REQUIREMENT →
Return the records exactly, from the first line through the "- [Credits](#credits)" line.

(ENTRIES SHOWN begins)

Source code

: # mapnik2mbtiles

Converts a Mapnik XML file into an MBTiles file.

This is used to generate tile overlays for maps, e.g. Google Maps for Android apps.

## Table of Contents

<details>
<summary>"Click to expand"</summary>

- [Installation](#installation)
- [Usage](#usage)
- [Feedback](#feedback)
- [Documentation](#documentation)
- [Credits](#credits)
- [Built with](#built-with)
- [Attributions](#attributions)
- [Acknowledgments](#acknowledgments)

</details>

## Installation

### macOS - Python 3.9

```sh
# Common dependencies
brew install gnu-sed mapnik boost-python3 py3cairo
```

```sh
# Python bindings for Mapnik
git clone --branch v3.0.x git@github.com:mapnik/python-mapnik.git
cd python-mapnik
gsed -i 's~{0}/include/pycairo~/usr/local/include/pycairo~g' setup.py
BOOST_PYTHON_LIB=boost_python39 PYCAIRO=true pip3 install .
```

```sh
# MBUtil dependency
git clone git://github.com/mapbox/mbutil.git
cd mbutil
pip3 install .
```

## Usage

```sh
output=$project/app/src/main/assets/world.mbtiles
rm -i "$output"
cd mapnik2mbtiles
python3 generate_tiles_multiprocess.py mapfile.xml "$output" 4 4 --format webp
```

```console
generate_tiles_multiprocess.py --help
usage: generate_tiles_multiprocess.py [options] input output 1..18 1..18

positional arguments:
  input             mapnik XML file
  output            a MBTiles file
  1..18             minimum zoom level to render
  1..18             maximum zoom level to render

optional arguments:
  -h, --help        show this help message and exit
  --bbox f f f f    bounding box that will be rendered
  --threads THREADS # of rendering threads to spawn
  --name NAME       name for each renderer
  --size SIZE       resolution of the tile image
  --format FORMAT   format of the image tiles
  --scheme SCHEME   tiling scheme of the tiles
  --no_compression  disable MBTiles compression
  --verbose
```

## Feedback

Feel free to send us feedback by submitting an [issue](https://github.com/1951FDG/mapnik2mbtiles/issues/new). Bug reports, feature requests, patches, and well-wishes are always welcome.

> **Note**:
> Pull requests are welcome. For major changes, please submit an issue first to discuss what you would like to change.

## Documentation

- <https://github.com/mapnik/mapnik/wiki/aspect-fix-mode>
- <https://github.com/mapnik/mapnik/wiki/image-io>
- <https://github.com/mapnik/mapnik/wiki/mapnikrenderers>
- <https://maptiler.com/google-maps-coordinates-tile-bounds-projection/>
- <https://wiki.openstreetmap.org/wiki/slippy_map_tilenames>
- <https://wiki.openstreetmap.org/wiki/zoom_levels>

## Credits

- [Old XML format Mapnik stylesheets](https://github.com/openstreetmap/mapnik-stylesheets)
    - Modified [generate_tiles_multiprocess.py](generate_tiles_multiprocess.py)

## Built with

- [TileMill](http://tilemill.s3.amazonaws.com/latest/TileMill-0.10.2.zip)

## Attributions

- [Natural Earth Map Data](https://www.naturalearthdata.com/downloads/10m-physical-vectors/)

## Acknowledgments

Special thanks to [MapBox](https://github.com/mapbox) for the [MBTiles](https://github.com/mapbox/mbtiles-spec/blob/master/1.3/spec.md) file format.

(ENTRIES SHOWN ends)

RESULT FOR THIS EXERCISE →
Source code

: # mapnik2mbtiles

Converts a Mapnik XML file into an MBTiles file.

This is used to generate tile overlays for maps, e.g. Google Maps for Android apps.

## Table of Contents

<details>
<summary>"Click to expand"</summary>

- [Installation](#installation)
- [Usage](#usage)
- [Feedback](#feedback)
- [Documentation](#documentation)
- [Credits](#credits)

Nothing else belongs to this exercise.